## Assigned task
The entries below are to be repeated exactly, and their pictures left out.

Items from a data source
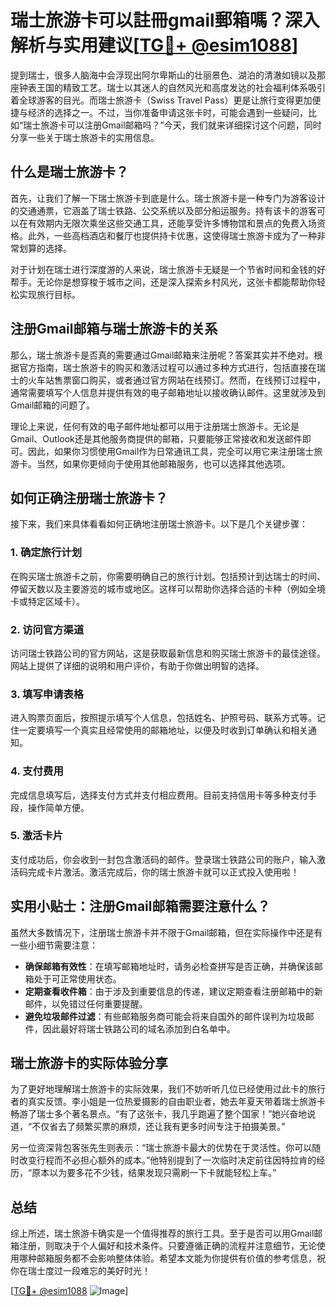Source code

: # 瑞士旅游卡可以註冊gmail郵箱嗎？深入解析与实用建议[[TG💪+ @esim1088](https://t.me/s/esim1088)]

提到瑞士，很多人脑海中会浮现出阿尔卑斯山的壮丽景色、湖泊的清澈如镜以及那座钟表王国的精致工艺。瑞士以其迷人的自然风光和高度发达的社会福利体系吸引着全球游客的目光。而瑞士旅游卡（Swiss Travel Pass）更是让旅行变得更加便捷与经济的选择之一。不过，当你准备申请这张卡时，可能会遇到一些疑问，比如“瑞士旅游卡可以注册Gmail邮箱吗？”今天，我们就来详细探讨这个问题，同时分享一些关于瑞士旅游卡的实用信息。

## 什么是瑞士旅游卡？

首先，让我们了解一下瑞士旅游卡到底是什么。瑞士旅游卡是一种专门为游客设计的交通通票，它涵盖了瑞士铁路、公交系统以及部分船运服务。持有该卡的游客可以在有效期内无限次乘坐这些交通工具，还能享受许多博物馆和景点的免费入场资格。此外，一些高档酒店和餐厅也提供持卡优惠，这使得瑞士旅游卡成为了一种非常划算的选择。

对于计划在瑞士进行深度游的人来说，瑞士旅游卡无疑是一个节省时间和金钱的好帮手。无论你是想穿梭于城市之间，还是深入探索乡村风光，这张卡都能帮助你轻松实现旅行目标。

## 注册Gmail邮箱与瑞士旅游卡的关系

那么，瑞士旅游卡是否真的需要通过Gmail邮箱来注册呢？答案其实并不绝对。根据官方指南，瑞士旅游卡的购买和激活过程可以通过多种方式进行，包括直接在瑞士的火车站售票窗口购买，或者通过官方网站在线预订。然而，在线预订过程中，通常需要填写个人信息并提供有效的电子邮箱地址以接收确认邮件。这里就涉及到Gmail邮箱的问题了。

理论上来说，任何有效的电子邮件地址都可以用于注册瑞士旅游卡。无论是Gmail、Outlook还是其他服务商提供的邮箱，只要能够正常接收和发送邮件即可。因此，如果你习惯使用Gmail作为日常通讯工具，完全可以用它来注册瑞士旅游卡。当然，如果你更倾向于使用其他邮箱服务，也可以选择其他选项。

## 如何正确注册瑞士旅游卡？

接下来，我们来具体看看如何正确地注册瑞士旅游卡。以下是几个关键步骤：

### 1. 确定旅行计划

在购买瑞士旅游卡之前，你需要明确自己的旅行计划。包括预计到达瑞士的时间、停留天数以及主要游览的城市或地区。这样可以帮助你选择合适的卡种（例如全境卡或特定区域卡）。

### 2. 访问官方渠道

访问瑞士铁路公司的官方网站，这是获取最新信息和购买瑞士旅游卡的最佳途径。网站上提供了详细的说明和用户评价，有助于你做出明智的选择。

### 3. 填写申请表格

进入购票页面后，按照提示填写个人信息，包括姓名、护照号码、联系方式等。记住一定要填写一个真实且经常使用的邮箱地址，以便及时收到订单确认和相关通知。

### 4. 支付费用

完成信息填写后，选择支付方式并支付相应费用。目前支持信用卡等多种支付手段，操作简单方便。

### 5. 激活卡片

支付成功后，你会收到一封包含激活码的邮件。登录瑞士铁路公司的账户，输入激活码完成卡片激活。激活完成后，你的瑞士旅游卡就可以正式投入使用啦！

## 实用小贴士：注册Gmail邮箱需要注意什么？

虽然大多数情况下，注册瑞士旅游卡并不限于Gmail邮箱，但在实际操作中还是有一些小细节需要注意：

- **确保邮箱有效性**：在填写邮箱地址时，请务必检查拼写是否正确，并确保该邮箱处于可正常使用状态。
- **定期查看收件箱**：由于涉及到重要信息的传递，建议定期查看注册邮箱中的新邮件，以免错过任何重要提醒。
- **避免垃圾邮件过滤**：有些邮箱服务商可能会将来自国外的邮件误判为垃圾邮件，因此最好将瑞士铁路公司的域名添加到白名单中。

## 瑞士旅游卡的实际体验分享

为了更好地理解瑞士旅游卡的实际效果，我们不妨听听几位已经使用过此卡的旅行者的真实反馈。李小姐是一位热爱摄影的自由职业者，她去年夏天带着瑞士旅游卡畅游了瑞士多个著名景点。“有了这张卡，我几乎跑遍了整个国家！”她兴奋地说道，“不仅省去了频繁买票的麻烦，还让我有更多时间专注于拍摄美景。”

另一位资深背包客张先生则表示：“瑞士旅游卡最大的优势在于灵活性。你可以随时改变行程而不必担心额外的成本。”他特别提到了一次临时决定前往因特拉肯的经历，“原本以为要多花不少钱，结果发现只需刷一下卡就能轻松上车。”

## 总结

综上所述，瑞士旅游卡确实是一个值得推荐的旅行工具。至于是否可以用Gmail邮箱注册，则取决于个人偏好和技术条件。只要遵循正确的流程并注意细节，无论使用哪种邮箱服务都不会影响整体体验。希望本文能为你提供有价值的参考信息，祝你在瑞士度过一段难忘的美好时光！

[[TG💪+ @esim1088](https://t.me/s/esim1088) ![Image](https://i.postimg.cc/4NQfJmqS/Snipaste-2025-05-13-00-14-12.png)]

## Result of this exercise
Source code

: # 瑞士旅游卡可以註冊gmail郵箱嗎？深入解析与实用建议[[TG💪+ @esim1088](https://t.me/s/esim1088)]

提到瑞士，很多人脑海中会浮现出阿尔卑斯山的壮丽景色、湖泊的清澈如镜以及那座钟表王国的精致工艺。瑞士以其迷人的自然风光和高度发达的社会福利体系吸引着全球游客的目光。而瑞士旅游卡（Swiss Travel Pass）更是让旅行变得更加便捷与经济的选择之一。不过，当你准备申请这张卡时，可能会遇到一些疑问，比如“瑞士旅游卡可以注册Gmail邮箱吗？”今天，我们就来详细探讨这个问题，同时分享一些关于瑞士旅游卡的实用信息。

## 什么是瑞士旅游卡？

首先，让我们了解一下瑞士旅游卡到底是什么。瑞士旅游卡是一种专门为游客设计的交通通票，它涵盖了瑞士铁路、公交系统以及部分船运服务。持有该卡的游客可以在有效期内无限次乘坐这些交通工具，还能享受许多博物馆和景点的免费入场资格。此外，一些高档酒店和餐厅也提供持卡优惠，这使得瑞士旅游卡成为了一种非常划算的选择。

对于计划在瑞士进行深度游的人来说，瑞士旅游卡无疑是一个节省时间和金钱的好帮手。无论你是想穿梭于城市之间，还是深入探索乡村风光，这张卡都能帮助你轻松实现旅行目标。

## 注册Gmail邮箱与瑞士旅游卡的关系

那么，瑞士旅游卡是否真的需要通过Gmail邮箱来注册呢？答案其实并不绝对。根据官方指南，瑞士旅游卡的购买和激活过程可以通过多种方式进行，包括直接在瑞士的火车站售票窗口购买，或者通过官方网站在线预订。然而，在线预订过程中，通常需要填写个人信息并提供有效的电子邮箱地址以接收确认邮件。这里就涉及到Gmail邮箱的问题了。

理论上来说，任何有效的电子邮件地址都可以用于注册瑞士旅游卡。无论是Gmail、Outlook还是其他服务商提供的邮箱，只要能够正常接收和发送邮件即可。因此，如果你习惯使用Gmail作为日常通讯工具，完全可以用它来注册瑞士旅游卡。当然，如果你更倾向于使用其他邮箱服务，也可以选择其他选项。

## 如何正确注册瑞士旅游卡？

接下来，我们来具体看看如何正确地注册瑞士旅游卡。以下是几个关键步骤：

### 1. 确定旅行计划

在购买瑞士旅游卡之前，你需要明确自己的旅行计划。包括预计到达瑞士的时间、停留天数以及主要游览的城市或地区。这样可以帮助你选择合适的卡种（例如全境卡或特定区域卡）。

### 2. 访问官方渠道

访问瑞士铁路公司的官方网站，这是获取最新信息和购买瑞士旅游卡的最佳途径。网站上提供了详细的说明和用户评价，有助于你做出明智的选择。

### 3. 填写申请表格

进入购票页面后，按照提示填写个人信息，包括姓名、护照号码、联系方式等。记住一定要填写一个真实且经常使用的邮箱地址，以便及时收到订单确认和相关通知。

### 4. 支付费用

完成信息填写后，选择支付方式并支付相应费用。目前支持信用卡等多种支付手段，操作简单方便。

### 5. 激活卡片

支付成功后，你会收到一封包含激活码的邮件。登录瑞士铁路公司的账户，输入激活码完成卡片激活。激活完成后，你的瑞士旅游卡就可以正式投入使用啦！

## 实用小贴士：注册Gmail邮箱需要注意什么？

虽然大多数情况下，注册瑞士旅游卡并不限于Gmail邮箱，但在实际操作中还是有一些小细节需要注意：

- **确保邮箱有效性**：在填写邮箱地址时，请务必检查拼写是否正确，并确保该邮箱处于可正常使用状态。
- **定期查看收件箱**：由于涉及到重要信息的传递，建议定期查看注册邮箱中的新邮件，以免错过任何重要提醒。
- **避免垃圾邮件过滤**：有些邮箱服务商可能会将来自国外的邮件误判为垃圾邮件，因此最好将瑞士铁路公司的域名添加到白名单中。

## 瑞士旅游卡的实际体验分享

为了更好地理解瑞士旅游卡的实际效果，我们不妨听听几位已经使用过此卡的旅行者的真实反馈。李小姐是一位热爱摄影的自由职业者，她去年夏天带着瑞士旅游卡畅游了瑞士多个著名景点。“有了这张卡，我几乎跑遍了整个国家！”她兴奋地说道，“不仅省去了频繁买票的麻烦，还让我有更多时间专注于拍摄美景。”

另一位资深背包客张先生则表示：“瑞士旅游卡最大的优势在于灵活性。你可以随时改变行程而不必担心额外的成本。”他特别提到了一次临时决定前往因特拉肯的经历，“原本以为要多花不少钱，结果发现只需刷一下卡就能轻松上车。”

## 总结

综上所述，瑞士旅游卡确实是一个值得推荐的旅行工具。至于是否可以用Gmail邮箱注册，则取决于个人偏好和技术条件。只要遵循正确的流程并注意细节，无论使用哪种邮箱服务都不会影响整体体验。希望本文能为你提供有价值的参考信息，祝你在瑞士度过一段难忘的美好时光！

[[TG💪+ @esim1088](https://t.me/s/esim1088) ![Image](https://i.postimg.cc/4NQfJmqS/Snipaste-2025-05-13-00-14-12.png)]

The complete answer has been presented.